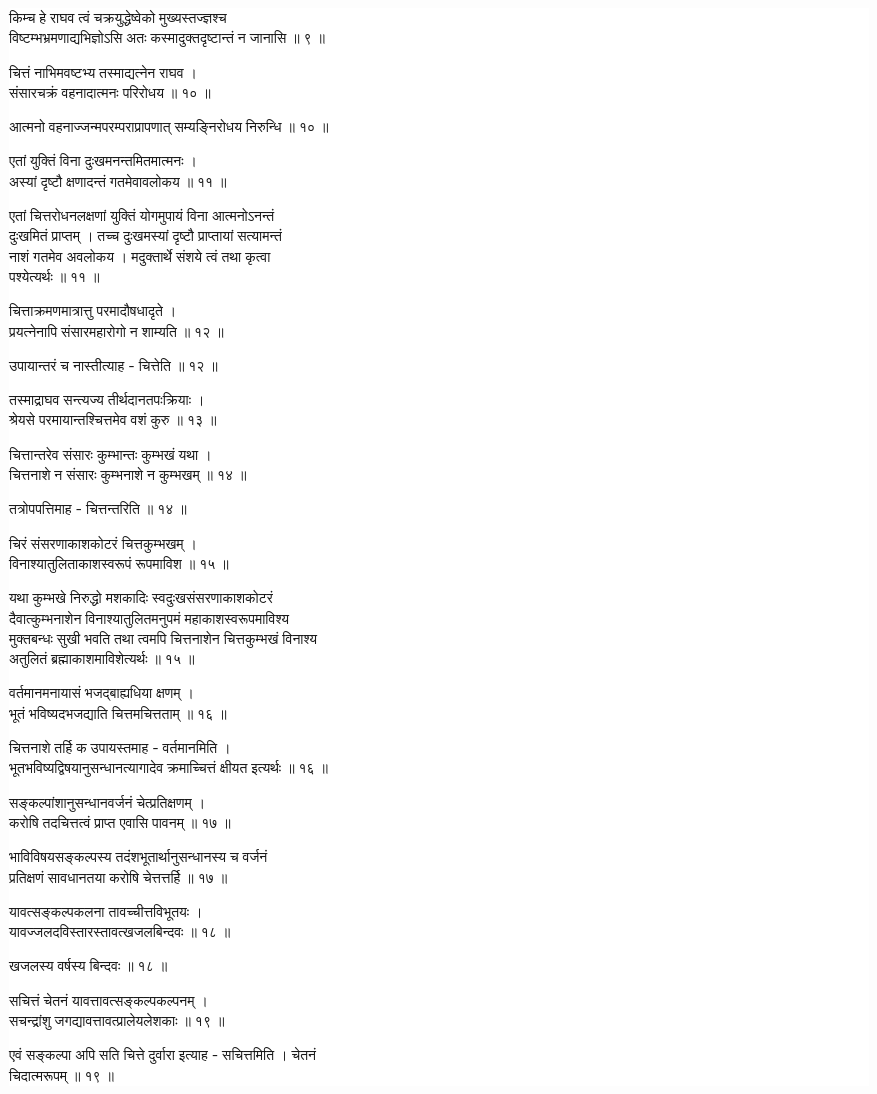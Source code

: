 किम्च हे राघव त्वं चक्रयुद्धेष्वेको मुख्यस्तज्ज्ञश्च   
विष्टम्भभ्रमणाद्यभिज्ञोऽसि अतः कस्मादुक्तदृष्टान्तं न जानासि ॥ ९ ॥  
  
चित्तं नाभिमवष्टभ्य तस्माद्यत्नेन राघव ।  
संसारचक्रं वहनादात्मनः परिरोधय ॥ १० ॥  
  
आत्मनो वहनाज्जन्मपरम्पराप्रापणात् सम्यङ्निरोधय निरुन्धि ॥ १० ॥  
  
एतां युक्तिं विना दुःखमनन्तमितमात्मनः ।  
अस्यां दृष्टौ क्षणादन्तं गतमेवावलोकय ॥ ११ ॥  
  
एतां चित्तरोधनलक्षणां युक्तिं योगमुपायं विना आत्मनोऽनन्तं   
दुःखमितं प्राप्तम् । तच्च दुःखमस्यां दृष्टौ प्राप्तायां सत्यामन्तं   
नाशं गतमेव अवलोकय । मदुक्तार्थे संशये त्वं तथा कृत्वा   
पश्येत्यर्थः ॥ ११ ॥  
  
चित्ताक्रमणमात्रात्तु परमादौषधादृते ।  
प्रयत्नेनापि संसारमहारोगो न शाम्यति ॥ १२ ॥  
  
उपायान्तरं च नास्तीत्याह - चित्तेति ॥ १२ ॥  
  
तस्माद्राघव सन्त्यज्य तीर्थदानतपःक्रियाः ।  
श्रेयसे परमायान्तश्चित्तमेव वशं कुरु ॥ १३ ॥  
  
चित्तान्तरेव संसारः कुम्भान्तः कुम्भखं यथा ।  
चित्तनाशे न संसारः कुम्भनाशे न कुम्भखम् ॥ १४ ॥  
  
तत्रोपपत्तिमाह - चित्तन्तरिति ॥ १४ ॥  
  
चिरं संसरणाकाशकोटरं चित्तकुम्भखम् ।  
विनाश्यातुलिताकाशस्वरूपं रूपमाविश ॥ १५ ॥  
  
यथा कुम्भखे निरुद्धो मशकादिः स्वदुःखसंसरणाकाशकोटरं   
दैवात्कुम्भनाशेन विनाश्यातुलितमनुपमं महाकाशस्वरूपमाविश्य   
मुक्तबन्धः सुखी भवति तथा त्वमपि चित्तनाशेन चित्तकुम्भखं विनाश्य   
अतुलितं ब्रह्माकाशमाविशेत्यर्थः ॥ १५ ॥  
  
वर्तमानमनायासं भजद्बाह्यधिया क्षणम् ।  
भूतं भविष्यदभजद्याति चित्तमचित्तताम् ॥ १६ ॥  
  
चित्तनाशे तर्हि क उपायस्तमाह - वर्तमानमिति ।   
भूतभविष्यद्विषयानुसन्धानत्यागादेव क्रमाच्चित्तं क्षीयत इत्यर्थः ॥ १६ ॥  
  
सङ्कल्पांशानुसन्धानवर्जनं चेत्प्रतिक्षणम् ।  
करोषि तदचित्तत्वं प्राप्त एवासि पावनम् ॥ १७ ॥  
  
भाविविषयसङ्कल्पस्य तदंशभूतार्थानुसन्धानस्य च वर्जनं   
प्रतिक्षणं सावधानतया करोषि चेत्तत्तर्हि ॥ १७ ॥  
  
यावत्सङ्कल्पकलना तावच्चीत्तविभूतयः ।  
यावज्जलदविस्तारस्तावत्खजलबिन्दवः ॥ १८ ॥  
  
खजलस्य वर्षस्य बिन्दवः ॥ १८ ॥  
  
सचित्तं चेतनं यावत्तावत्सङ्कल्पकल्पनम् ।  
सचन्द्रांशु जगद्यावत्तावत्प्रालेयलेशकाः ॥ १९ ॥  
  
एवं सङ्कल्पा अपि सति चित्ते दुर्वारा इत्याह - सचित्तमिति । चेतनं   
चिदात्मरूपम् ॥ १९ ॥  
  
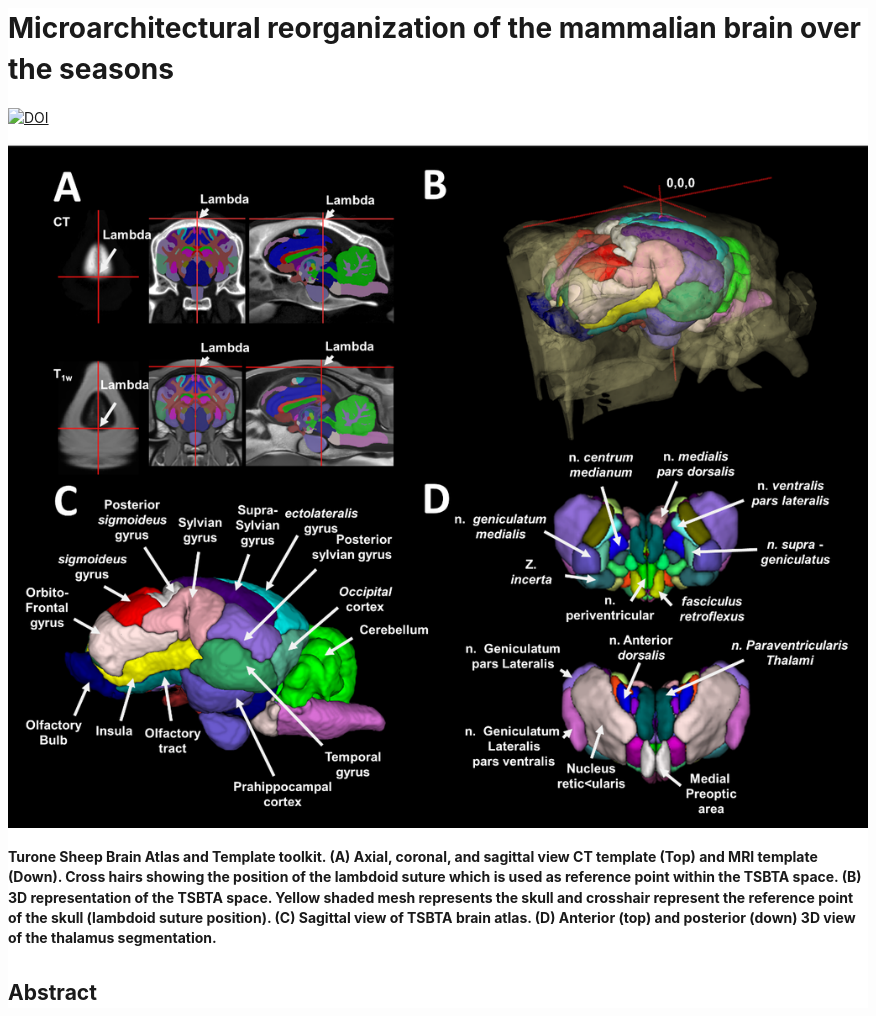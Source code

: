 # Microarchitectural reorganization of the mammalian brain over the seasons


[![DOI](https://zenodo.org/badge/DOI/10.5281/zenodo.10730961.svg)](https://doi.org/10.5281/zenodo.10730961)


![Model](https://github.com/DavidBarriere/Photoperidic_Brain/blob/Principale/images/Fig1.png)

**Turone Sheep Brain Atlas and Template toolkit. (A) Axial, coronal, and sagittal view CT template (Top) and MRI template (Down). Cross hairs showing the position of the lambdoid suture which is used as reference point within the TSBTA space. (B) 3D representation of the TSBTA space. Yellow shaded mesh represents the skull and crosshair represent the reference point of the skull (lambdoid suture position). (C) Sagittal view of TSBTA brain atlas. (D) Anterior (top) and posterior (down) 3D view of the thalamus segmentation.**

## Abstract
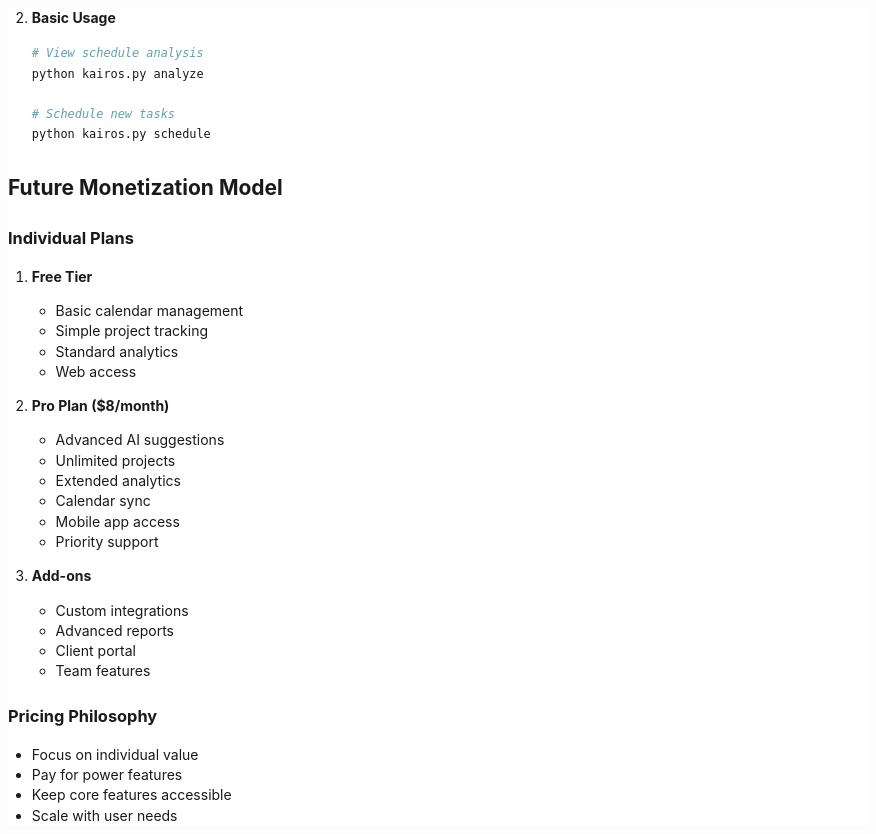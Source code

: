 2. **Basic Usage**
   ```bash
   # View schedule analysis
   python kairos.py analyze
   
   # Schedule new tasks
   python kairos.py schedule
   ```

## Future Monetization Model

### Individual Plans

1. **Free Tier**
   - Basic calendar management
   - Simple project tracking
   - Standard analytics
   - Web access

2. **Pro Plan ($8/month)**
   - Advanced AI suggestions
   - Unlimited projects
   - Extended analytics
   - Calendar sync
   - Mobile app access
   - Priority support

3. **Add-ons**
   - Custom integrations
   - Advanced reports
   - Client portal
   - Team features

### Pricing Philosophy
- Focus on individual value
- Pay for power features
- Keep core features accessible
- Scale with user needs
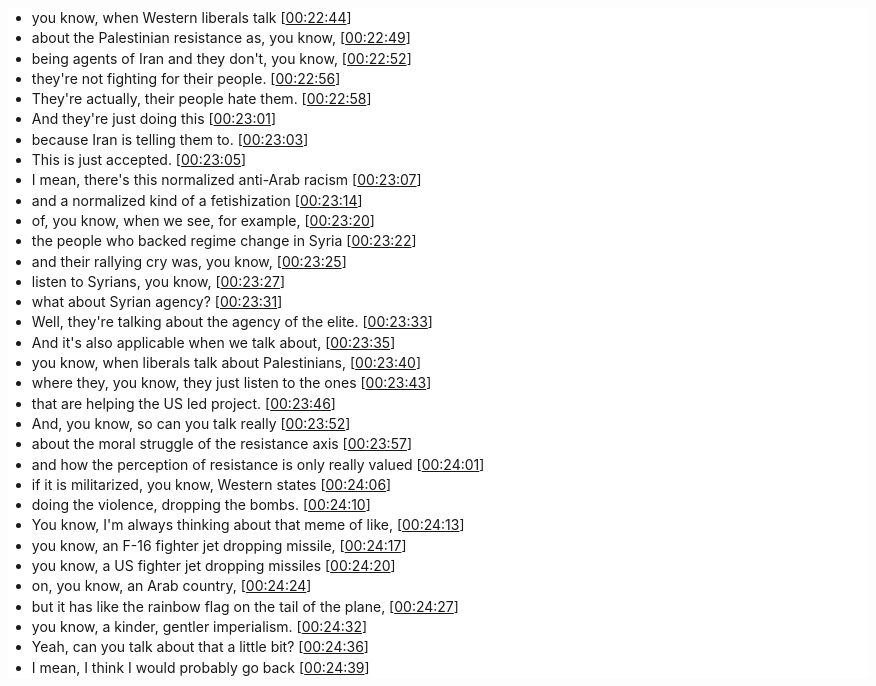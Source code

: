 *  you know, when Western liberals talk [[00:22:44](https://www.youtube.com/watch?v=bK6-10H80Bs&t=1364.96s)]
*  about the Palestinian resistance as, you know, [[00:22:49](https://www.youtube.com/watch?v=bK6-10H80Bs&t=1369.28s)]
*  being agents of Iran and they don't, you know, [[00:22:52](https://www.youtube.com/watch?v=bK6-10H80Bs&t=1372.32s)]
*  they're not fighting for their people. [[00:22:56](https://www.youtube.com/watch?v=bK6-10H80Bs&t=1376.48s)]
*  They're actually, their people hate them. [[00:22:58](https://www.youtube.com/watch?v=bK6-10H80Bs&t=1378.48s)]
*  And they're just doing this [[00:23:01](https://www.youtube.com/watch?v=bK6-10H80Bs&t=1381.84s)]
*  because Iran is telling them to. [[00:23:03](https://www.youtube.com/watch?v=bK6-10H80Bs&t=1383.44s)]
*  This is just accepted. [[00:23:05](https://www.youtube.com/watch?v=bK6-10H80Bs&t=1385.84s)]
*  I mean, there's this normalized anti-Arab racism [[00:23:07](https://www.youtube.com/watch?v=bK6-10H80Bs&t=1387.52s)]
*  and a normalized kind of a fetishization [[00:23:14](https://www.youtube.com/watch?v=bK6-10H80Bs&t=1394.0s)]
*  of, you know, when we see, for example, [[00:23:20](https://www.youtube.com/watch?v=bK6-10H80Bs&t=1400.0s)]
*  the people who backed regime change in Syria [[00:23:22](https://www.youtube.com/watch?v=bK6-10H80Bs&t=1402.68s)]
*  and their rallying cry was, you know, [[00:23:25](https://www.youtube.com/watch?v=bK6-10H80Bs&t=1405.12s)]
*  listen to Syrians, you know, [[00:23:27](https://www.youtube.com/watch?v=bK6-10H80Bs&t=1407.52s)]
*  what about Syrian agency? [[00:23:31](https://www.youtube.com/watch?v=bK6-10H80Bs&t=1411.8s)]
*  Well, they're talking about the agency of the elite. [[00:23:33](https://www.youtube.com/watch?v=bK6-10H80Bs&t=1413.24s)]
*  And it's also applicable when we talk about, [[00:23:35](https://www.youtube.com/watch?v=bK6-10H80Bs&t=1415.76s)]
*  you know, when liberals talk about Palestinians, [[00:23:40](https://www.youtube.com/watch?v=bK6-10H80Bs&t=1420.04s)]
*  where they, you know, they just listen to the ones [[00:23:43](https://www.youtube.com/watch?v=bK6-10H80Bs&t=1423.16s)]
*  that are helping the US led project. [[00:23:46](https://www.youtube.com/watch?v=bK6-10H80Bs&t=1426.2s)]
*  And, you know, so can you talk really [[00:23:52](https://www.youtube.com/watch?v=bK6-10H80Bs&t=1432.88s)]
*  about the moral struggle of the resistance axis [[00:23:57](https://www.youtube.com/watch?v=bK6-10H80Bs&t=1437.3600000000001s)]
*  and how the perception of resistance is only really valued [[00:24:01](https://www.youtube.com/watch?v=bK6-10H80Bs&t=1441.76s)]
*  if it is militarized, you know, Western states [[00:24:06](https://www.youtube.com/watch?v=bK6-10H80Bs&t=1446.88s)]
*  doing the violence, dropping the bombs. [[00:24:10](https://www.youtube.com/watch?v=bK6-10H80Bs&t=1450.48s)]
*  You know, I'm always thinking about that meme of like, [[00:24:13](https://www.youtube.com/watch?v=bK6-10H80Bs&t=1453.8s)]
*  you know, an F-16 fighter jet dropping missile, [[00:24:17](https://www.youtube.com/watch?v=bK6-10H80Bs&t=1457.1599999999999s)]
*  you know, a US fighter jet dropping missiles [[00:24:20](https://www.youtube.com/watch?v=bK6-10H80Bs&t=1460.9199999999998s)]
*  on, you know, an Arab country, [[00:24:24](https://www.youtube.com/watch?v=bK6-10H80Bs&t=1464.52s)]
*  but it has like the rainbow flag on the tail of the plane, [[00:24:27](https://www.youtube.com/watch?v=bK6-10H80Bs&t=1467.6s)]
*  you know, a kinder, gentler imperialism. [[00:24:32](https://www.youtube.com/watch?v=bK6-10H80Bs&t=1472.12s)]
*  Yeah, can you talk about that a little bit? [[00:24:36](https://www.youtube.com/watch?v=bK6-10H80Bs&t=1476.8s)]
*  I mean, I think I would probably go back [[00:24:39](https://www.youtube.com/watch?v=bK6-10H80Bs&t=1479.24s)]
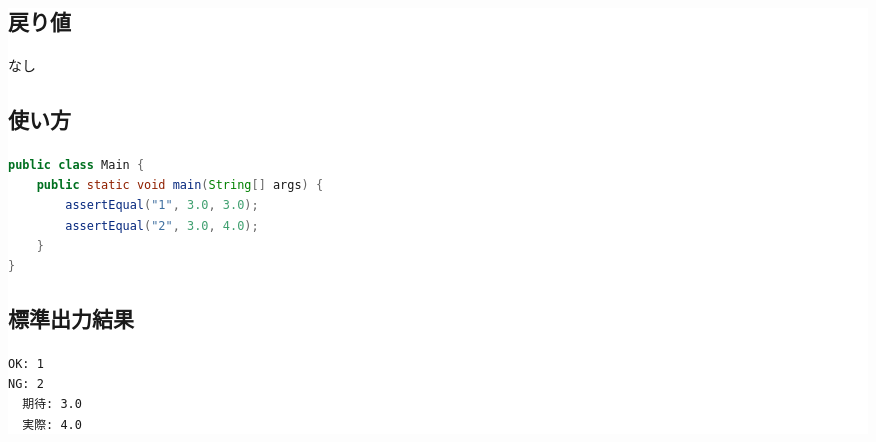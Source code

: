 ## 戻り値

なし

## 使い方

```java
public class Main {
    public static void main(String[] args) {
        assertEqual("1", 3.0, 3.0);
        assertEqual("2", 3.0, 4.0);
    }
}
```

## 標準出力結果

```
OK: 1
NG: 2
  期待: 3.0
  実際: 4.0
```
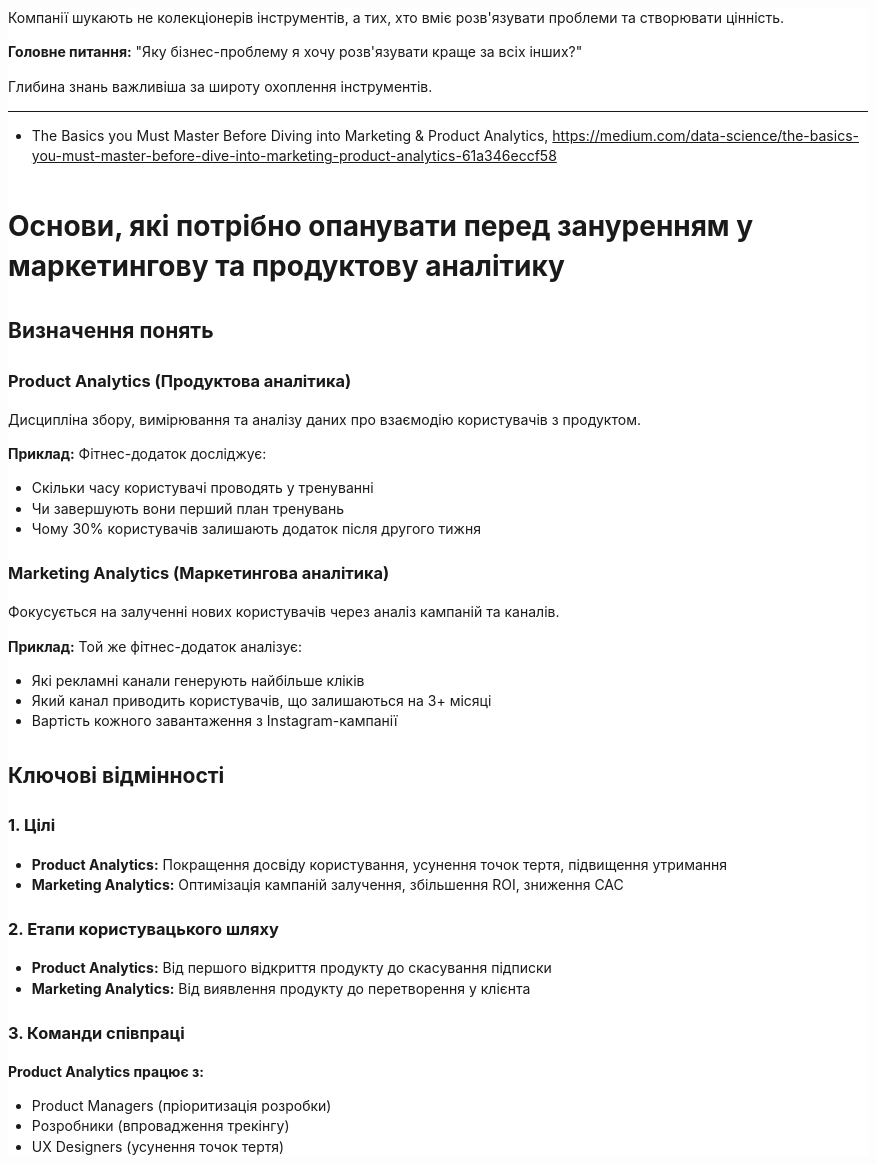 Компанії шукають не колекціонерів інструментів, а тих, хто вміє розв'язувати проблеми та створювати цінність.

**Головне питання:** "Яку бізнес-проблему я хочу розв'язувати краще за всіх інших?"

Глибина знань важливіша за широту охоплення інструментів.



-----------------------------------------

- The Basics you Must Master Before Diving into Marketing & Product Analytics, https://medium.com/data-science/the-basics-you-must-master-before-dive-into-marketing-product-analytics-61a346eccf58
  
# Основи, які потрібно опанувати перед зануренням у маркетингову та продуктову аналітику

## Визначення понять

### Product Analytics (Продуктова аналітика)
Дисципліна збору, вимірювання та аналізу даних про взаємодію користувачів з продуктом.

**Приклад:** Фітнес-додаток досліджує:
- Скільки часу користувачі проводять у тренуванні
- Чи завершують вони перший план тренувань
- Чому 30% користувачів залишають додаток після другого тижня

### Marketing Analytics (Маркетингова аналітика)
Фокусується на залученні нових користувачів через аналіз кампаній та каналів.

**Приклад:** Той же фітнес-додаток аналізує:
- Які рекламні канали генерують найбільше кліків
- Який канал приводить користувачів, що залишаються на 3+ місяці
- Вартість кожного завантаження з Instagram-кампанії

## Ключові відмінності

### 1. Цілі
- **Product Analytics:** Покращення досвіду користування, усунення точок тертя, підвищення утримання
- **Marketing Analytics:** Оптимізація кампаній залучення, збільшення ROI, зниження CAC

### 2. Етапи користувацького шляху
- **Product Analytics:** Від першого відкриття продукту до скасування підписки
- **Marketing Analytics:** Від виявлення продукту до перетворення у клієнта

### 3. Команди співпраці

**Product Analytics працює з:**
- Product Managers (пріоритизація розробки)
- Розробники (впровадження трекінгу)
- UX Designers (усунення точок тертя)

Work request: Within the material, find all lines that hold the word "додаток" and show them.

Output:
**Приклад:** Фітнес-додаток досліджує:
- Чому 30% користувачів залишають додаток після другого тижня
**Приклад:** Той же фітнес-додаток аналізує:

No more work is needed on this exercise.